How CRISPR/Cas9 Works
- Guide RNA Design
A short guide RNA (gRNA) is designed to be complementary to the target DNA sequence. The gRNA is approximately 20 nucleotides long and determines where the Cas9 enzyme will cut. The target sequence must be directly followed by a protospacer adjacent motif (PAM) sequence, typically NGG.
- Complex Formation
The gRNA is combined with the Cas9 protein, forming a ribonucleoprotein complex. The gRNA acts as a GPS, guiding Cas9 to the exact location in the genome that matches the gRNA sequence.

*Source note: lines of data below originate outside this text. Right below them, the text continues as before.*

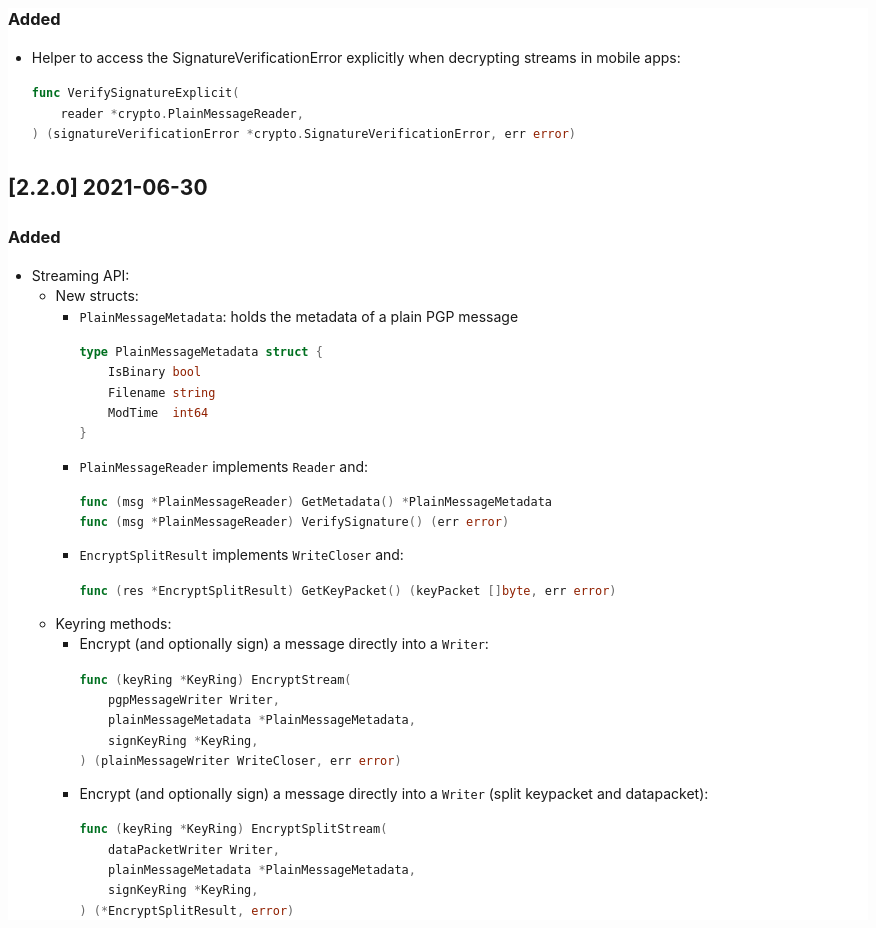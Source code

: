 ### Added 
- Helper to access the SignatureVerificationError explicitly when decrypting streams  in mobile apps: 
	```go
	func VerifySignatureExplicit(
		reader *crypto.PlainMessageReader,
	) (signatureVerificationError *crypto.SignatureVerificationError, err error)
	```

## [2.2.0] 2021-06-30
### Added
- Streaming API:
	- New structs:
		- `PlainMessageMetadata`: holds the metadata of a plain PGP message
			```go
			type PlainMessageMetadata struct {
				IsBinary bool
				Filename string
				ModTime  int64
			}
			```
		- `PlainMessageReader` implements `Reader` and:
			```go
			func (msg *PlainMessageReader) GetMetadata() *PlainMessageMetadata
			func (msg *PlainMessageReader) VerifySignature() (err error)
			```
		- `EncryptSplitResult` implements `WriteCloser` and:
			```go
			func (res *EncryptSplitResult) GetKeyPacket() (keyPacket []byte, err error)
			```
	- Keyring methods:
		- Encrypt (and optionally sign) a message directly into a `Writer`:
			```go
			func (keyRing *KeyRing) EncryptStream(
				pgpMessageWriter Writer,
				plainMessageMetadata *PlainMessageMetadata,
				signKeyRing *KeyRing,
			) (plainMessageWriter WriteCloser, err error)
			```
		- Encrypt (and optionally sign) a message directly into a `Writer` (split keypacket and datapacket):
			```go
			func (keyRing *KeyRing) EncryptSplitStream(
				dataPacketWriter Writer,
				plainMessageMetadata *PlainMessageMetadata,
				signKeyRing *KeyRing,
			) (*EncryptSplitResult, error)
			```
	
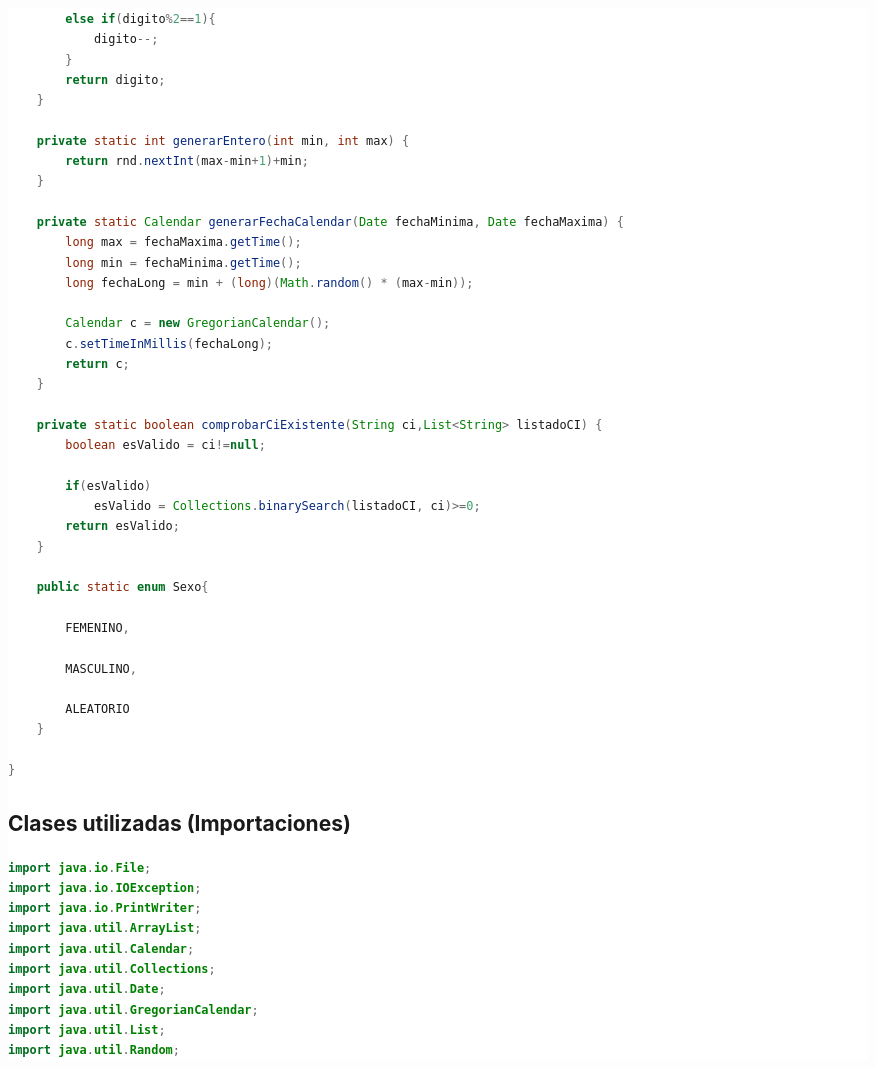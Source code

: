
 ```java
		else if(digito%2==1){
			digito--;
		}
		return digito;
	}

	private static int generarEntero(int min, int max) {
		return rnd.nextInt(max-min+1)+min;
	}

	private static Calendar generarFechaCalendar(Date fechaMinima, Date fechaMaxima) {
		long max = fechaMaxima.getTime();
		long min = fechaMinima.getTime();
		long fechaLong = min + (long)(Math.random() * (max-min));

		Calendar c = new GregorianCalendar();
		c.setTimeInMillis(fechaLong);
		return c;
	}

	private static boolean comprobarCiExistente(String ci,List<String> listadoCI) {
		boolean esValido = ci!=null;

		if(esValido)
			esValido = Collections.binarySearch(listadoCI, ci)>=0;
		return esValido;
	}

	public static enum Sexo{

		FEMENINO,

		MASCULINO,

		ALEATORIO
	}

}
```

## Clases utilizadas (Importaciones)

```java
import java.io.File;
import java.io.IOException;
import java.io.PrintWriter;
import java.util.ArrayList;
import java.util.Calendar;
import java.util.Collections;
import java.util.Date;
import java.util.GregorianCalendar;
import java.util.List;
import java.util.Random;
```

- DNA Binding and Cleavage
The Cas9-gRNA complex scans the DNA for the PAM sequence. Once found, Cas9 unwinds the DNA and checks if the adjacent sequence matches the gRNA. If it matches, Cas9 creates a double-strand break in the DNA.
- DNA Repair
The cell’s natural repair mechanisms take over. There are two main pathways:
- Non-homologous end joining (NHEJ): The broken ends are directly rejoined, often causing small insertions or deletions that disrupt the gene.
- Homology-directed repair (HDR): If a repair template is provided, the cell uses it to make precise edits or insert new genetic material.
- Verification
The edited cells or organisms are analyzed by PCR and sequencing to confirm the desired genetic modification was successful.